Life, personally and professionally, inevitably comes with setbacks. They are unavoidable. Undoubtedly, we are living through a very challenging period in our history. What was unimaginable just a few years ago is our reality today. We will encounter many setbacks as we navigate this new and ever-changing terrain. Our mindset has a direct effect on how we deal with these challenges.
According to Dweck, when we are in a fixed mindset, our primary objective is to look smart. Her research showed that participants with a fixed mindset “prefer tasks they can already do well and avoid ones on which they may make mistakes.” If this is our default reaction, it is little wonder that the presence of a challenge tends to prompt an avoidance strategy. Why would we take on a challenge when it could reveal our incompetence? If we fail, it will definitively show that we are over our heads.
Another common reaction with a fixed mindset is to resist the need for change, even when the environment is telling them otherwise. They would double down on what worked in the past. In today’s world, this is a recipe for disaster.
When we have a growth mindset, on the other hand, we are much more expansive in our thinking. For example, when a leader with a growth mindset faces a setback, it is a puzzle to figure out rather than an insurmountable obstacle to overcome. They take the time to examine the situation from multiple angles and look for what they can learn from the experience.
Alan Mulally, the legendary former CEO of Ford Motor Company and Boeing Commercial Airplanes told me a growth mindset is at the heart of his widely heralded Working Together Management System, which he used to engineer remarkable turnarounds within both organizations.
Alan told me, “Many people get to a place where they are comfortable with where they are, and it’s not easy for them to change and grow. The Working Together Management System challenges you to focus on the things that help you further execute the plan and mitigate possible risks. In this context, a growth mindset is absolutely key, because you’re not only solving today’s problems, but you’re also creating and executing an even better plan to solve the problems of tomorrow.”
Embracing A Growth Mindset
A critical question remains. How can we adopt a growth mindset when faced with a challenge.
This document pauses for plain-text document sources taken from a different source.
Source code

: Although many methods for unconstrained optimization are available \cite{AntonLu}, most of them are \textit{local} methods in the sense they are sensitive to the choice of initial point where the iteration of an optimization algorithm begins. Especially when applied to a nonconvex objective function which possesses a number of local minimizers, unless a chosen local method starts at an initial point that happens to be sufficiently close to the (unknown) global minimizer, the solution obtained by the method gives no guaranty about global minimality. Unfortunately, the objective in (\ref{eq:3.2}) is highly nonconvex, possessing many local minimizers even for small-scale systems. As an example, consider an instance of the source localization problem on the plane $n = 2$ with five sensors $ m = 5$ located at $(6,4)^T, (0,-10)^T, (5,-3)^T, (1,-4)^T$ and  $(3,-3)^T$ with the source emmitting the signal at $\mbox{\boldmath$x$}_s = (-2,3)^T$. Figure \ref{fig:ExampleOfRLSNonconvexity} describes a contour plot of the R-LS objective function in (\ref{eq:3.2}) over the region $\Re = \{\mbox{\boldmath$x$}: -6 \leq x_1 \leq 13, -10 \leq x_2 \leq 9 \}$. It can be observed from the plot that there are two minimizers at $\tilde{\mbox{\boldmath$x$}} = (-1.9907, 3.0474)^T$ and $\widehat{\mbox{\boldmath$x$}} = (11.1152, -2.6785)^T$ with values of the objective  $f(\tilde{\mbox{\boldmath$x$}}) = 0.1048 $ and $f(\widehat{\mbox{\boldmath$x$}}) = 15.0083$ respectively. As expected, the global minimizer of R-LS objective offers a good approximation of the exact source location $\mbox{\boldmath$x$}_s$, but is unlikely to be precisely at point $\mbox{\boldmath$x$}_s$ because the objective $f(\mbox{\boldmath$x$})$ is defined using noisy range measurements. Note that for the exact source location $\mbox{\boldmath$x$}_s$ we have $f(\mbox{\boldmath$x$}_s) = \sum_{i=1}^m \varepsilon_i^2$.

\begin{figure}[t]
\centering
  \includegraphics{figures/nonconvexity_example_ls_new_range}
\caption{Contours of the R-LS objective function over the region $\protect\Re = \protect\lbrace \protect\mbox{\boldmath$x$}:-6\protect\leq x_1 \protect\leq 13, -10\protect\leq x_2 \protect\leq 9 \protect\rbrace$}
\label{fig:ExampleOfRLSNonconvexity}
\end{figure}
Rather than get lost in destructive questions such as “Why I am so stupid?” or “Why is my team so incompetent?” the top executives I work with ask themselves the following questions:
- What can I learn from this setback that I can bring forward in the future?
- Who is someone I know who can help me in this situation/in the future?
- How can we share our learnings with others in the organization?
- What went well here? What could have been improved?
Being a leader has never been easy. Today, we are facing incredible challenges, which also provide extraordinary opportunities. Focusing on developing our mindset and taking an empowered approach maximizes our chances for success.